In the complete analysis (referred to in the bakR publication as the MCMC implementation),
U-to-C mutations are modeled as coming from a Poisson distribution
with rate parameter adjusted by the empirical U-content of each feature analyzed. Features
represent whatever the user defined them to be when constructing the bakR data object.
Typical feature categories are genes, exons, etc. Hierarchical modeling is used to pool data
across replicates and across features. More specifically, replicate data for the
same feature are partially pooled to estimate feature-specific mean fraction news and uncertainties.
Feature means are partially pooled to estimate dataset-wide mean fraction news and standard deviations.
The replicate variability for each feature is also partially pooled to determine a condition-wide
heteroskedastic relationship between read depths and replicate variability. Partial pooling
reduces subjectivity when determining priors by allowing the model to determine what priors make sense
given the data. Partial pooling also regularizes estimates, reducing estimate variability and thus increasing
estimate accuracy. This is particularly important for replicate variability estimates, which often rely
on only a few replicates of data per feature and thus are typically highly unstable.
The hybrid analysis (referred to in the bakR publication as the Hybrid implementation)

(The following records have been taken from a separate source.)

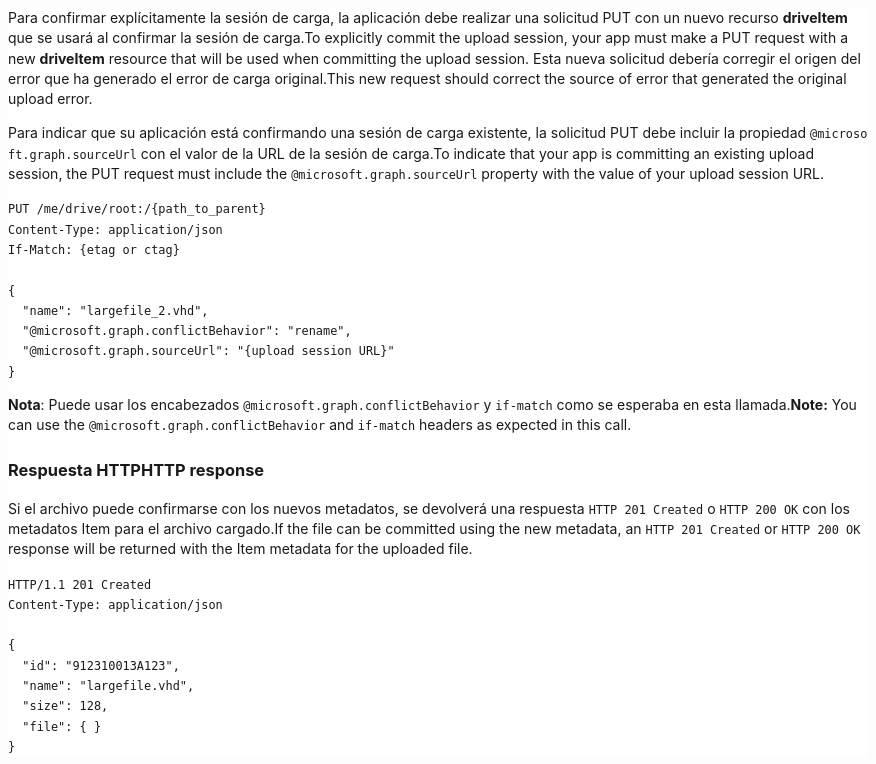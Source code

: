 <span data-ttu-id="e9ce9-199">Para confirmar explícitamente la sesión de carga, la aplicación debe realizar una solicitud PUT con un nuevo recurso **driveItem** que se usará al confirmar la sesión de carga.</span><span class="sxs-lookup"><span data-stu-id="e9ce9-199">To explicitly commit the upload session, your app must make a PUT request with a new **driveItem** resource that will be used when committing the upload session.</span></span>
<span data-ttu-id="e9ce9-200">Esta nueva solicitud debería corregir el origen del error que ha generado el error de carga original.</span><span class="sxs-lookup"><span data-stu-id="e9ce9-200">This new request should correct the source of error that generated the original upload error.</span></span>

<span data-ttu-id="e9ce9-201">Para indicar que su aplicación está confirmando una sesión de carga existente, la solicitud PUT debe incluir la propiedad `@microsoft.graph.sourceUrl` con el valor de la URL de la sesión de carga.</span><span class="sxs-lookup"><span data-stu-id="e9ce9-201">To indicate that your app is committing an existing upload session, the PUT request must include the `@microsoft.graph.sourceUrl` property with the value of your upload session URL.</span></span>



```http
PUT /me/drive/root:/{path_to_parent}
Content-Type: application/json
If-Match: {etag or ctag}

{
  "name": "largefile_2.vhd",
  "@microsoft.graph.conflictBehavior": "rename",
  "@microsoft.graph.sourceUrl": "{upload session URL}"
}
```

<span data-ttu-id="e9ce9-202">**Nota**: Puede usar los encabezados `@microsoft.graph.conflictBehavior` y `if-match` como se esperaba en esta llamada.</span><span class="sxs-lookup"><span data-stu-id="e9ce9-202">**Note:** You can use the `@microsoft.graph.conflictBehavior` and `if-match` headers as expected in this call.</span></span>

### <a name="http-response"></a><span data-ttu-id="e9ce9-203">Respuesta HTTP</span><span class="sxs-lookup"><span data-stu-id="e9ce9-203">HTTP response</span></span>

<span data-ttu-id="e9ce9-204">Si el archivo puede confirmarse con los nuevos metadatos, se devolverá una respuesta `HTTP 201 Created` o `HTTP 200 OK` con los metadatos Item para el archivo cargado.</span><span class="sxs-lookup"><span data-stu-id="e9ce9-204">If the file can be committed using the new metadata, an `HTTP 201 Created` or `HTTP 200 OK` response will be returned with the Item metadata for the uploaded file.</span></span>



```http
HTTP/1.1 201 Created
Content-Type: application/json

{
  "id": "912310013A123",
  "name": "largefile.vhd",
  "size": 128,
  "file": { }
}
```
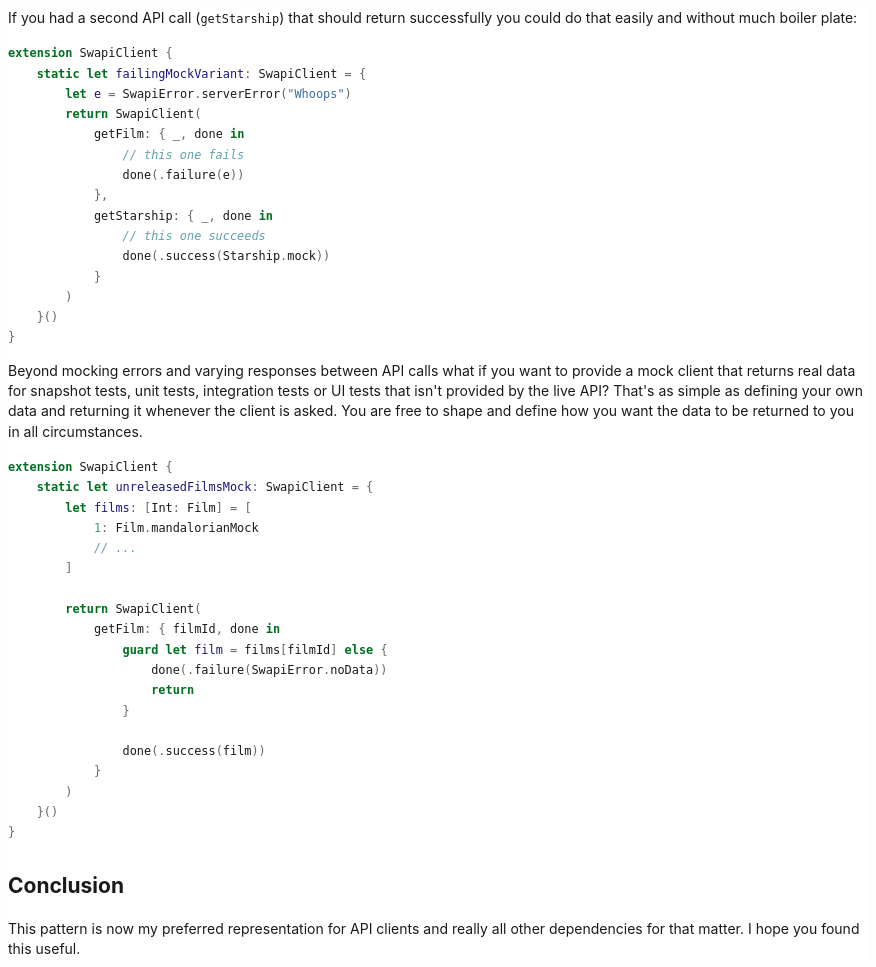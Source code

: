 If you had a second API call (`getStarship`) that should return successfully you could do that easily and without much boiler plate:

```swift
extension SwapiClient {
    static let failingMockVariant: SwapiClient = {
        let e = SwapiError.serverError("Whoops")
        return SwapiClient(
            getFilm: { _, done in
                // this one fails 
                done(.failure(e))
            },
            getStarship: { _, done in 
                // this one succeeds
                done(.success(Starship.mock))
            }
        )
    }()
}
```

Beyond mocking errors and varying responses between API calls what if you want to provide a mock client that returns real data for snapshot tests, unit tests, integration tests or UI tests that isn't provided by the live API? That's as simple as defining your own data and returning it whenever the client is asked. You are free to shape and define how you want the data to be returned to you in all circumstances.

```swift
extension SwapiClient {
    static let unreleasedFilmsMock: SwapiClient = {
        let films: [Int: Film] = [
            1: Film.mandalorianMock
            // ...
        ]

        return SwapiClient(
            getFilm: { filmId, done in
                guard let film = films[filmId] else {
                    done(.failure(SwapiError.noData))
                    return
                }
                
                done(.success(film))
            }
        )
    }()
}
```

## Conclusion

This pattern is now my preferred representation for API clients and really all other dependencies for that matter. I hope you found this useful.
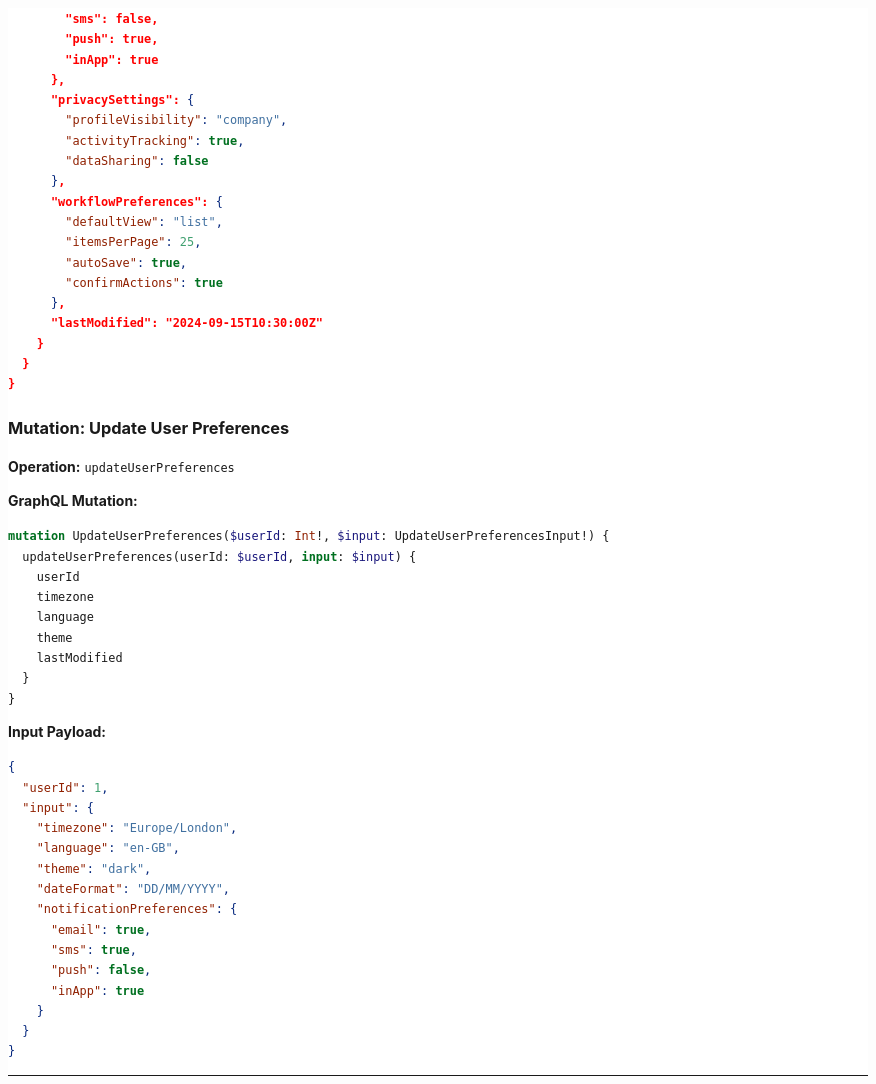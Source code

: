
 ```json
        "sms": false,
        "push": true,
        "inApp": true
      },
      "privacySettings": {
        "profileVisibility": "company",
        "activityTracking": true,
        "dataSharing": false
      },
      "workflowPreferences": {
        "defaultView": "list",
        "itemsPerPage": 25,
        "autoSave": true,
        "confirmActions": true
      },
      "lastModified": "2024-09-15T10:30:00Z"
    }
  }
}
```

### Mutation: Update User Preferences

**Operation:** `updateUserPreferences`

**GraphQL Mutation:**
```graphql
mutation UpdateUserPreferences($userId: Int!, $input: UpdateUserPreferencesInput!) {
  updateUserPreferences(userId: $userId, input: $input) {
    userId
    timezone
    language
    theme
    lastModified
  }
}
```

**Input Payload:**
```json
{
  "userId": 1,
  "input": {
    "timezone": "Europe/London",
    "language": "en-GB",
    "theme": "dark",
    "dateFormat": "DD/MM/YYYY",
    "notificationPreferences": {
      "email": true,
      "sms": true,
      "push": false,
      "inApp": true
    }
  }
}
```

---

inherits the hierarchical modeling structure of the complete analysis, but reduces computational
burden by foregoing per-replicate-and-feature fraction new estimation and uncertainty quantification. Instead,
the hybrid analysis takes as data fraction new estimates and approximate uncertainties from fast_analysis
.
Runtimes of the hybrid analysis are thus often an order of magnitude shorter than with the complete analysis, but
loses some accuracy by relying on point estimates and uncertainty quantification that is only valid in the
limit of large dataset sizes (where the dataset size for the per-replicate-and-feature fraction new estimate is the raw number
of sequencing reads mapping to the feature in that replicate).
Users also have the option to save or discard the Stan
fit object. Fit objects can be exceedingly large (> 10 GB) for most
nucleotide recoding RNA-seq datasets. Therefore, if you don't want to store such a large object, a summary object will be saved instead,
which greatly reduces the size of the output (~ 10-50 MB) while still retaining much of the important information. In addition,
the output of TL_stan
provides the estimates and uncertainties for key parameters (L2FC(kdeg), kdeg, and fraction new)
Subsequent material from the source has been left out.